MATERIAL PROVIDED:
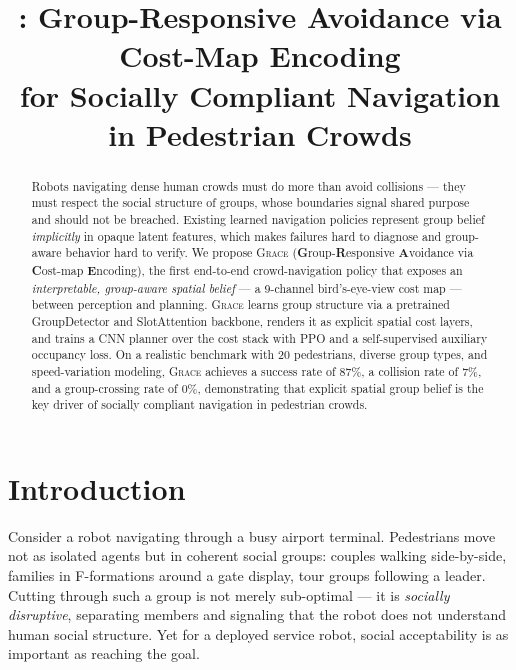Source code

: \documentclass{article}
\title{\grace{}: Group-Responsive Avoidance via Cost-Map Encoding\\
       for Socially Compliant Navigation in Pedestrian Crowds}
\newcommand{\grace}{\textsc{Grace}}
\begin{document}
\maketitle

\begin{abstract}
Robots navigating dense human crowds must do more than avoid collisions — they
must respect the social structure of groups, whose boundaries signal shared
purpose and should not be breached.
Existing learned navigation policies represent group belief \emph{implicitly}
in opaque latent features, which makes failures hard to diagnose and
group-aware behavior hard to verify.
We propose \grace{} (\textbf{G}roup-\textbf{R}esponsive \textbf{A}voidance via
\textbf{C}ost-map \textbf{E}ncoding), the first end-to-end crowd-navigation
policy that exposes an \emph{interpretable, group-aware spatial belief} — a
9-channel bird's-eye-view cost map — between perception and planning.
\grace{} learns group structure via a pretrained GroupDetector and SlotAttention
backbone, renders it as explicit spatial cost layers, and trains a CNN planner
over the cost stack with PPO and a self-supervised auxiliary occupancy loss.
On a realistic benchmark with 20 pedestrians, diverse group types, and
speed-variation modeling, \grace{} achieves a success rate of 87\%, a collision
rate of 7\%, and a group-crossing rate of 0\%, demonstrating that explicit
spatial group belief is the key driver of socially compliant navigation in pedestrian crowds.
\end{abstract}


\section{Introduction}
\label{sec:intro}

Consider a robot navigating through a busy airport terminal. Pedestrians move
not as isolated agents but in coherent social groups: couples walking
side-by-side, families in F-formations around a gate display, tour groups
following a leader. Cutting through such a group is not merely sub-optimal —
it is \emph{socially disruptive}, separating members and signaling that the
robot does not understand human social structure. Yet for a deployed service
robot, social acceptability is as important as reaching the goal.
\end{document}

WHAT IS NEEDED: Search the material above for "rate". Copy each line that has it.

RESPONSE TO THIS TASK:
speed-variation modeling, \grace{} achieves a success rate of 87\%, a collision
rate of 7\%, and a group-crossing rate of 0\%, demonstrating that explicit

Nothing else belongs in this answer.